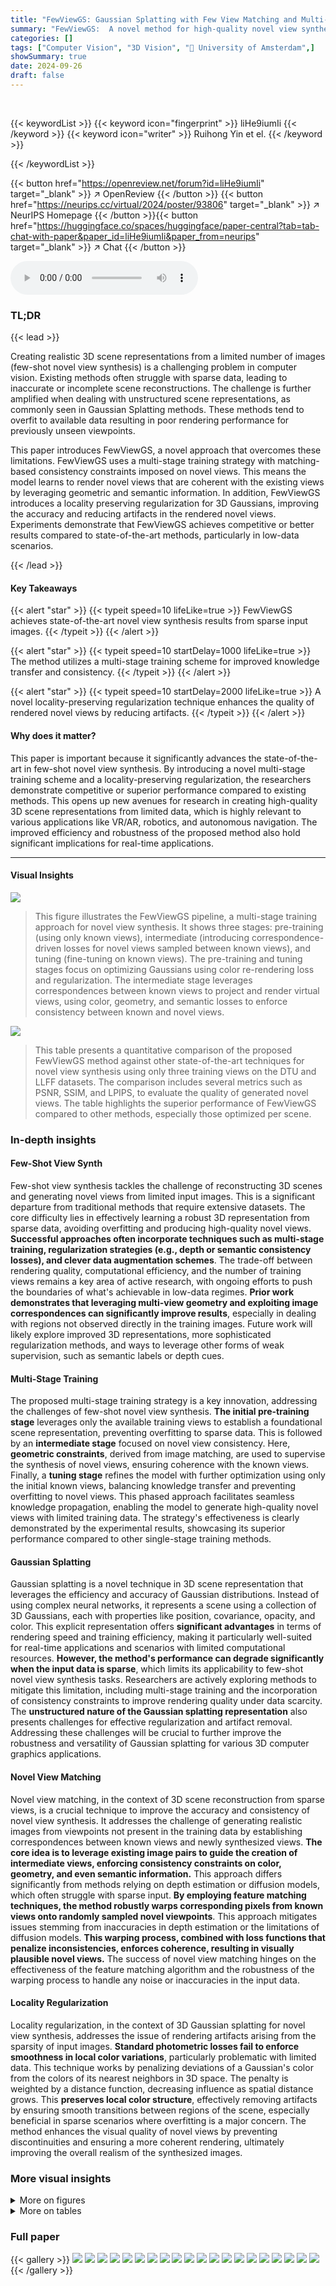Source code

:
 ```yaml
---
title: "FewViewGS: Gaussian Splatting with Few View Matching and Multi-stage Training"
summary: "FewViewGS:  A novel method for high-quality novel view synthesis from sparse images using a multi-stage training scheme and a new locality-preserving regularization for 3D Gaussians."
categories: []
tags: ["Computer Vision", "3D Vision", "🏢 University of Amsterdam",]
showSummary: true
date: 2024-09-26
draft: false
---
```


<br>

{{< keywordList >}}
{{< keyword icon="fingerprint" >}} liHe9iumIi {{< /keyword >}}
{{< keyword icon="writer" >}} Ruihong Yin et el. {{< /keyword >}}
 
{{< /keywordList >}}

{{< button href="https://openreview.net/forum?id=liHe9iumIi" target="_blank" >}}
↗ OpenReview
{{< /button >}}
{{< button href="https://neurips.cc/virtual/2024/poster/93806" target="_blank" >}}
↗ NeurIPS Homepage
{{< /button >}}{{< button href="https://huggingface.co/spaces/huggingface/paper-central?tab=tab-chat-with-paper&paper_id=liHe9iumIi&paper_from=neurips" target="_blank" >}}
↗ Chat
{{< /button >}}



<audio controls>
    <source src="https://ai-paper-reviewer.com/liHe9iumIi/podcast.wav" type="audio/wav">
    Your browser does not support the audio element.
</audio>


### TL;DR


{{< lead >}}

Creating realistic 3D scene representations from a limited number of images (few-shot novel view synthesis) is a challenging problem in computer vision. Existing methods often struggle with sparse data, leading to inaccurate or incomplete scene reconstructions.  The challenge is further amplified when dealing with unstructured scene representations, as commonly seen in Gaussian Splatting methods.  These methods tend to overfit to available data resulting in poor rendering performance for previously unseen viewpoints. 

This paper introduces FewViewGS, a novel approach that overcomes these limitations. FewViewGS uses a multi-stage training strategy with matching-based consistency constraints imposed on novel views.  This means the model learns to render novel views that are coherent with the existing views by leveraging geometric and semantic information.  In addition, FewViewGS introduces a locality preserving regularization for 3D Gaussians, improving the accuracy and reducing artifacts in the rendered novel views. Experiments demonstrate that FewViewGS achieves competitive or better results compared to state-of-the-art methods, particularly in low-data scenarios.

{{< /lead >}}


#### Key Takeaways

{{< alert "star" >}}
{{< typeit speed=10 lifeLike=true >}} FewViewGS achieves state-of-the-art novel view synthesis results from sparse input images. {{< /typeit >}}
{{< /alert >}}

{{< alert "star" >}}
{{< typeit speed=10 startDelay=1000 lifeLike=true >}} The method utilizes a multi-stage training scheme for improved knowledge transfer and consistency. {{< /typeit >}}
{{< /alert >}}

{{< alert "star" >}}
{{< typeit speed=10 startDelay=2000 lifeLike=true >}} A novel locality-preserving regularization technique enhances the quality of rendered novel views by reducing artifacts. {{< /typeit >}}
{{< /alert >}}

#### Why does it matter?
This paper is important because it significantly advances the state-of-the-art in few-shot novel view synthesis. By introducing a novel multi-stage training scheme and a locality-preserving regularization, the researchers demonstrate competitive or superior performance compared to existing methods. This opens up new avenues for research in creating high-quality 3D scene representations from limited data, which is highly relevant to various applications like VR/AR, robotics, and autonomous navigation.  The improved efficiency and robustness of the proposed method also hold significant implications for real-time applications.

------
#### Visual Insights



![](https://ai-paper-reviewer.com/liHe9iumIi/figures_3_1.jpg)

> This figure illustrates the FewViewGS pipeline, a multi-stage training approach for novel view synthesis. It shows three stages: pre-training (using only known views), intermediate (introducing correspondence-driven losses for novel views sampled between known views), and tuning (fine-tuning on known views). The pre-training and tuning stages focus on optimizing Gaussians using color re-rendering loss and regularization. The intermediate stage leverages correspondences between known views to project and render virtual views, using color, geometry, and semantic losses to enforce consistency between known and novel views.





![](https://ai-paper-reviewer.com/liHe9iumIi/tables_7_1.jpg)

> This table presents a quantitative comparison of the proposed FewViewGS method against other state-of-the-art techniques for novel view synthesis using only three training views on the DTU and LLFF datasets.  The comparison includes several metrics such as PSNR, SSIM, and LPIPS, to evaluate the quality of generated novel views. The table highlights the superior performance of FewViewGS compared to other methods, especially those optimized per scene. 





### In-depth insights


#### Few-Shot View Synth
Few-shot view synthesis tackles the challenge of reconstructing 3D scenes and generating novel views from limited input images.  This is a significant departure from traditional methods that require extensive datasets.  The core difficulty lies in effectively learning a robust 3D representation from sparse data, avoiding overfitting and producing high-quality novel views.  **Successful approaches often incorporate techniques such as multi-stage training, regularization strategies (e.g., depth or semantic consistency losses), and clever data augmentation schemes**.  The trade-off between rendering quality, computational efficiency, and the number of training views remains a key area of active research, with ongoing efforts to push the boundaries of what's achievable in low-data regimes.  **Prior work demonstrates that leveraging multi-view geometry and exploiting image correspondences can significantly improve results**, especially in dealing with regions not observed directly in the training images.  Future work will likely explore improved 3D representations, more sophisticated regularization methods, and ways to leverage other forms of weak supervision, such as semantic labels or depth cues.

#### Multi-Stage Training
The proposed multi-stage training strategy is a key innovation, addressing the challenges of few-shot novel view synthesis.  **The initial pre-training stage** leverages only the available training views to establish a foundational scene representation, preventing overfitting to sparse data.  This is followed by an **intermediate stage** focused on novel view consistency.  Here,  **geometric constraints**, derived from image matching, are used to supervise the synthesis of novel views, ensuring coherence with the known views.  Finally, a **tuning stage** refines the model with further optimization using only the initial known views, balancing knowledge transfer and preventing overfitting to novel views. This phased approach facilitates seamless knowledge propagation, enabling the model to generate high-quality novel views with limited training data. The strategy's effectiveness is clearly demonstrated by the experimental results, showcasing its superior performance compared to other single-stage training methods.

#### Gaussian Splatting
Gaussian splatting is a novel technique in 3D scene representation that leverages the efficiency and accuracy of Gaussian distributions.  Instead of using complex neural networks, it represents a scene using a collection of 3D Gaussians, each with properties like position, covariance, opacity, and color.  This explicit representation offers **significant advantages** in terms of rendering speed and training efficiency, making it particularly well-suited for real-time applications and scenarios with limited computational resources.  **However, the method's performance can degrade significantly when the input data is sparse**, which limits its applicability to few-shot novel view synthesis tasks.  Researchers are actively exploring methods to mitigate this limitation, including multi-stage training and the incorporation of consistency constraints to improve rendering quality under data scarcity.  The **unstructured nature of the Gaussian splatting representation** also presents challenges for effective regularization and artifact removal.  Addressing these challenges will be crucial to further improve the robustness and versatility of Gaussian splatting for various 3D computer graphics applications.

#### Novel View Matching
Novel view matching, in the context of 3D scene reconstruction from sparse views, is a crucial technique to improve the accuracy and consistency of novel view synthesis. It addresses the challenge of generating realistic images from viewpoints not present in the training data by establishing correspondences between known views and newly synthesized views.  **The core idea is to leverage existing image pairs to guide the creation of intermediate views, enforcing consistency constraints on color, geometry, and even semantic information.** This approach differs significantly from methods relying on depth estimation or diffusion models, which often struggle with sparse input. **By employing feature matching techniques, the method robustly warps corresponding pixels from known views onto randomly sampled novel viewpoints**. This approach mitigates issues stemming from inaccuracies in depth estimation or the limitations of diffusion models. **This warping process, combined with loss functions that penalize inconsistencies, enforces coherence, resulting in visually plausible novel views.** The success of novel view matching hinges on the effectiveness of the feature matching algorithm and the robustness of the warping process to handle any noise or inaccuracies in the input data.

#### Locality Regularization
Locality regularization, in the context of 3D Gaussian splatting for novel view synthesis, addresses the issue of rendering artifacts arising from the sparsity of input images.  **Standard photometric losses fail to enforce smoothness in local color variations**, particularly problematic with limited data. This technique works by penalizing deviations of a Gaussian's color from the colors of its nearest neighbors in 3D space.  The penalty is weighted by a distance function, decreasing influence as spatial distance grows. This **preserves local color structure**, effectively removing artifacts by ensuring smooth transitions between regions of the scene, especially beneficial in sparse scenarios where overfitting is a major concern. The method enhances the visual quality of novel views by preventing discontinuities and ensuring a more coherent rendering, ultimately improving the overall realism of the synthesized images.


### More visual insights

<details>
<summary>More on figures
</summary>


![](https://ai-paper-reviewer.com/liHe9iumIi/figures_6_1.jpg)

> This figure displays a qualitative comparison of novel view synthesis results on the DTU and LLFF datasets using four different methods: 3DGS, RegNeRF, DNGaussian, and the proposed FewViewGS method.  Ground truth images are also shown for comparison. The results illustrate that FewViewGS produces sharper, more artifact-free images compared to the other methods, especially in challenging scenarios where other methods lead to blurred or distorted outputs.


![](https://ai-paper-reviewer.com/liHe9iumIi/figures_7_1.jpg)

> This figure shows a qualitative comparison of novel view synthesis results on the DTU and LLFF datasets using different methods: 3DGS, RegNeRF, DNGaussian, and the proposed FewViewGS method.  The results highlight that FewViewGS produces sharper, more artifact-free images compared to the other methods, particularly in areas with less supervision.


![](https://ai-paper-reviewer.com/liHe9iumIi/figures_13_1.jpg)

> This figure illustrates the multi-stage training process of the FewViewGS method.  It shows three stages: pre-training, intermediate, and tuning.  The pre-training and tuning stages optimize 3D Gaussians using only known views, focusing on color re-rendering loss and regularization. The intermediate stage leverages correspondences between training image pairs, warping them to novel views sampled between them. This stage applies color, geometry, and semantic losses to ensure consistency between novel and known views.


![](https://ai-paper-reviewer.com/liHe9iumIi/figures_14_1.jpg)

> This figure compares the qualitative results of novel view synthesis on the DTU and LLFF datasets using different methods, including RegNeRF, 3DGS, DNGaussian, and the proposed FewViewGS method.  It highlights that FewViewGS produces sharper and more artifact-free results than the other methods, addressing the limitations of RegNeRF's blurriness and artifacts in 3DGS and DNGaussian, especially in novel view generation.


![](https://ai-paper-reviewer.com/liHe9iumIi/figures_14_2.jpg)

> This figure shows the qualitative comparison of novel view synthesis results using different combinations of loss functions.  The first image shows results from the baseline 3D Gaussian Splatting (3DGS). Subsequent images show the improvements achieved by adding geometric consistency loss, then color consistency loss, and finally semantic consistency loss. The last image shows the ground truth. The improvements in visual quality are evident as more loss terms are incorporated, demonstrating the effectiveness of the multi-view consistency constraint in enhancing the realism and coherence of the synthesized novel views.


![](https://ai-paper-reviewer.com/liHe9iumIi/figures_14_3.jpg)

> This figure compares the visual results of novel view synthesis using different feature networks for semantic loss in FewViewGS.  It demonstrates the impact of the choice of feature extractor on the final image quality, showing results with CLIP, DINOv2, and VGG16 features, and comparing these to the ground truth (GT) and the baseline 3DGS method.


![](https://ai-paper-reviewer.com/liHe9iumIi/figures_14_4.jpg)

> This figure compares the performance of two feature matching algorithms, RoMa and SIFT, in finding correspondences between two images of similar objects (Image 1 and Image 2).  RoMa demonstrates superior matching capabilities with more accurate and numerous correspondences highlighted in red lines, compared to SIFT, which shows significantly fewer and less precise matches. This difference in matching quality directly affects the subsequent novel view synthesis process.  The more accurate matches provided by RoMa contribute to improved visual coherence and reduce artifacts in the final rendered novel view.


![](https://ai-paper-reviewer.com/liHe9iumIi/figures_15_1.jpg)

> This figure shows an ablation study on feature matching. The leftmost image shows the results using 3DGS without feature matching. The next two images show the results with feature matching, with the middle image showing results when using only single-view correspondences (i.e., no multi-view consistency). The rightmost image shows the ground truth. The results show that feature matching greatly improves the results, with multi-view consistency further improving the results. This demonstrates the importance of feature matching and multi-view consistency for accurate novel view synthesis.


![](https://ai-paper-reviewer.com/liHe9iumIi/figures_15_2.jpg)

> This figure shows a comparison of novel view synthesis results using single-stage training versus multi-stage training, highlighting the improvements achieved by enforcing multi-view consistency constraints in the multi-stage approach.  The single-stage training leads to blurry results, especially noticeable in the Smurf and grocery scenes, indicating issues with depth and view consistency.  In contrast, the multi-stage training produces sharper, more realistic novel views, demonstrating the effectiveness of the proposed method in handling few-shot scenarios. The ground truth (GT) images are provided for reference.


</details>




<details>
<summary>More on tables
</summary>


![](https://ai-paper-reviewer.com/liHe9iumIi/tables_7_2.jpg)
> This table presents a quantitative comparison of the proposed FewViewGS method against other state-of-the-art novel view synthesis methods on the Blender synthetic dataset.  The evaluation uses 8 training views and reports PSNR, SSIM, and LPIPS scores, demonstrating the superior performance of FewViewGS.

![](https://ai-paper-reviewer.com/liHe9iumIi/tables_8_1.jpg)
> This table presents the ablation study performed on the DTU dataset using 3 training views.  It systematically evaluates the impact of different components of the FewViewGS model on the final performance metrics (PSNR, SSIM, LPIPS). Each row represents a different configuration, showing the results with and without various components like Llocality (locality-preserving regularization), Lgeom (geometry loss), Lcolor (color loss), Lsem (semantic loss), and different feature extraction backbones for Lsem, as well as with and without the minimum operation in the consistency loss calculation and single-stage vs multi-stage training. Row xiv shows the final model's performance with all components included.

![](https://ai-paper-reviewer.com/liHe9iumIi/tables_12_1.jpg)
> This table presents a quantitative comparison of the proposed FewViewGS method against several state-of-the-art (SOTA) novel view synthesis methods on the DTU and LLFF datasets.  The evaluation is performed using 3 training views for all methods.  The table shows PSNR, SSIM, and LPIPS scores for each method on each dataset, enabling a direct comparison of rendering quality. Concurrent works are indicated with an asterisk.

![](https://ai-paper-reviewer.com/liHe9iumIi/tables_13_1.jpg)
> This ablation study analyzes the impact of each component of the proposed FewViewGS method on the DTU dataset using 3 training views.  It examines the contribution of the locality preserving regularization, the novel view consistency loss (broken down into its geometric, color, and semantic components), the choice of feature network for the semantic loss, the use of the min operation within the consistency loss, the use of a multi-stage training scheme versus a single-stage scheme, and the use of feature matching versus no feature matching.  The results show the relative improvement in PSNR, SSIM, and LPIPS for each variation.

![](https://ai-paper-reviewer.com/liHe9iumIi/tables_13_2.jpg)
> This table presents a quantitative comparison of the proposed FewViewGS method against state-of-the-art techniques for novel view synthesis using only three training views on the DTU and LLFF datasets.  The metrics used to assess the performance are PSNR, SSIM, and LPIPS. Higher PSNR and SSIM values indicate better performance, while a lower LPIPS value is preferred. The table includes results from various methods, both NeRF-based and 3D Gaussian Splatting-based, highlighting FewViewGS's competitive performance.

</details>




### Full paper

{{< gallery >}}
<img src="https://ai-paper-reviewer.com/liHe9iumIi/1.png" class="grid-w50 md:grid-w33 xl:grid-w25" />
<img src="https://ai-paper-reviewer.com/liHe9iumIi/2.png" class="grid-w50 md:grid-w33 xl:grid-w25" />
<img src="https://ai-paper-reviewer.com/liHe9iumIi/3.png" class="grid-w50 md:grid-w33 xl:grid-w25" />
<img src="https://ai-paper-reviewer.com/liHe9iumIi/4.png" class="grid-w50 md:grid-w33 xl:grid-w25" />
<img src="https://ai-paper-reviewer.com/liHe9iumIi/5.png" class="grid-w50 md:grid-w33 xl:grid-w25" />
<img src="https://ai-paper-reviewer.com/liHe9iumIi/6.png" class="grid-w50 md:grid-w33 xl:grid-w25" />
<img src="https://ai-paper-reviewer.com/liHe9iumIi/7.png" class="grid-w50 md:grid-w33 xl:grid-w25" />
<img src="https://ai-paper-reviewer.com/liHe9iumIi/8.png" class="grid-w50 md:grid-w33 xl:grid-w25" />
<img src="https://ai-paper-reviewer.com/liHe9iumIi/9.png" class="grid-w50 md:grid-w33 xl:grid-w25" />
<img src="https://ai-paper-reviewer.com/liHe9iumIi/10.png" class="grid-w50 md:grid-w33 xl:grid-w25" />
<img src="https://ai-paper-reviewer.com/liHe9iumIi/11.png" class="grid-w50 md:grid-w33 xl:grid-w25" />
<img src="https://ai-paper-reviewer.com/liHe9iumIi/12.png" class="grid-w50 md:grid-w33 xl:grid-w25" />
<img src="https://ai-paper-reviewer.com/liHe9iumIi/13.png" class="grid-w50 md:grid-w33 xl:grid-w25" />
<img src="https://ai-paper-reviewer.com/liHe9iumIi/14.png" class="grid-w50 md:grid-w33 xl:grid-w25" />
<img src="https://ai-paper-reviewer.com/liHe9iumIi/15.png" class="grid-w50 md:grid-w33 xl:grid-w25" />
<img src="https://ai-paper-reviewer.com/liHe9iumIi/16.png" class="grid-w50 md:grid-w33 xl:grid-w25" />
<img src="https://ai-paper-reviewer.com/liHe9iumIi/17.png" class="grid-w50 md:grid-w33 xl:grid-w25" />
<img src="https://ai-paper-reviewer.com/liHe9iumIi/18.png" class="grid-w50 md:grid-w33 xl:grid-w25" />
<img src="https://ai-paper-reviewer.com/liHe9iumIi/19.png" class="grid-w50 md:grid-w33 xl:grid-w25" />
<img src="https://ai-paper-reviewer.com/liHe9iumIi/20.png" class="grid-w50 md:grid-w33 xl:grid-w25" />
{{< /gallery >}}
==*==
_Problem_
Wherever a line of the records above contains the string "choice", copy that line out.

_Expected answer_
> This figure compares the visual results of novel view synthesis using different feature networks for semantic loss in FewViewGS.  It demonstrates the impact of the choice of feature extractor on the final image quality, showing results with CLIP, DINOv2, and VGG16 features, and comparing these to the ground truth (GT) and the baseline 3DGS method.
> This ablation study analyzes the impact of each component of the proposed FewViewGS method on the DTU dataset using 3 training views.  It examines the contribution of the locality preserving regularization, the novel view consistency loss (broken down into its geometric, color, and semantic components), the choice of feature network for the semantic loss, the use of the min operation within the consistency loss, the use of a multi-stage training scheme versus a single-stage scheme, and the use of feature matching versus no feature matching.  The results show the relative improvement in PSNR, SSIM, and LPIPS for each variation.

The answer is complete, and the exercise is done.